Peace and quiet?

Last week I wanted to get away from everything for a couple of days and went to an eco-lodge about 30km out of town on the banks of the Nam Ngum river. It is a beautiful setting with precisely nothing to do except to admire the view – which was exactly what I wanted. Except that we had chosen to go on International Women’s Day.

I may have previously mentioned that there are a couple of things that I don’t much like about living in Laos. One is mosquitos which, I accept, are to be expected and tolerated at a riverside ecolodge. The second is the ubiquitous speakers that accompany every Lao celebration and most commonly blare top volume dance music or Thai pop music – neither of which are exactly my favourite musical genre. It had not occurred to me that International Women’s Day is exactly such a celebration.

So my beautiful, peaceful getaway was party central. Teenagers from nearby villages drank Beer Lao and swam and listened to (in my opinion) bad music. Very Loudly.

Did I mention that I had a hangover and really needed to sleep? Or indeed that I can turn into an irrational monster when overtired?

So, after a frustrating early afternoon hour of trying to sleep, I stumbled along the path to the office and bumped into the owner of the lodge. I don’t think I was rude but I did say that I was frustrated that my experience was not meeting my expectations and that I was considering not staying because I might get a better night’s sleep in Vientiane. He suggested that the point of the lodge was to give tourists the opportunity to experience real rural Laos, and Lao people like to party. I said that I was paying $40 a night to get away from the city and get some peace. Then, credit to him, he asked that the speakers were turned down and it was quiet enough for me to get some sleep.

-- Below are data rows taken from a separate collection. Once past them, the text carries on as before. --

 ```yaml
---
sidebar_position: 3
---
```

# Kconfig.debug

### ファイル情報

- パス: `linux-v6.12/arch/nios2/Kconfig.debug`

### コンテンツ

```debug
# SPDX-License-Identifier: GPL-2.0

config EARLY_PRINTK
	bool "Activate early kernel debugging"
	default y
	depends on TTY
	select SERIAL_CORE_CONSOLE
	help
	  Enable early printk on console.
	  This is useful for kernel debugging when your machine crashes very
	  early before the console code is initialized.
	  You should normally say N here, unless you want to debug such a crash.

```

A couple of hours of sleep later I wondered down to the restaurant. Now, in the late afternoon, a large group of local young people (ironically mostly young men but I will save the politics of that for another conversation) are enjoying the day off work and/or school afforded to them by International Women’s Day. The music is back but at a (in my mind) respectful volume. The atmosphere is high-spirited. Small groups sit at tables drinking Beer Lao, talking and laughing. Others swim and lark about and relax on inner tubes on the river. I see that there is pressure to drink and a couple of times the high spirits over-balances into posturing but it is easily resolved within the group. Mostly what I observed is a group of young people relaxing, enjoying each other’s company and having fun.

And it made me think.

How different is this from the outraged complaints that I made a few months ago about young backpackers in Vang Vieng?

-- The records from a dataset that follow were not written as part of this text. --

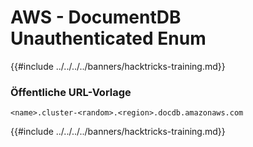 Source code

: # AWS - DocumentDB Unauthenticated Enum

{{#include ../../../../banners/hacktricks-training.md}}

### Öffentliche URL-Vorlage
```
<name>.cluster-<random>.<region>.docdb.amazonaws.com
```
{{#include ../../../../banners/hacktricks-training.md}}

What should we do when happinesses come into conflict? In this particular situation, is the happiness of the person who paid to be there really more important that the person who lives there? Of course I don’t think that is true. But how are these happinesses interconnected?

Several times when I have told Lao people that I am studying happiness in Lao they have made a joke about how the thing that makes Lao people happy is Beer Lao. Then they usually laughed and were very keen to tell me that they were only joking. But I’m not so sure that it is entirely a joke. Drinking beer is not only about getting drunk, it can also be about having fun with friends and family (or indeed about both at the same time). Please note that I am not suggesting that drinking Beer Lao is the only way to have fun or indeed that drinking Beer Lao is always fun, but it occurs to me that fun has in some way come to be seen as the poor sibling of happiness. In the hierarchy of happiness fun could be seen as the soap opera and fulfillment or joy or finding meaning in life as the opera. People often talk about ‘real happiness’ and they are rarely referring to fun, indeed sometimes they are contrasting the lofty goal of real happiness with sensual pleasure.

These are philosophical questions that I will undoubtedly continue to grapple with. But what I thought about whilst watching that group of young people drinking, swimming, laughing and talking was that I wouldn’t like to have a life without fun. And that one person’s fun is another person’s hideous speaker.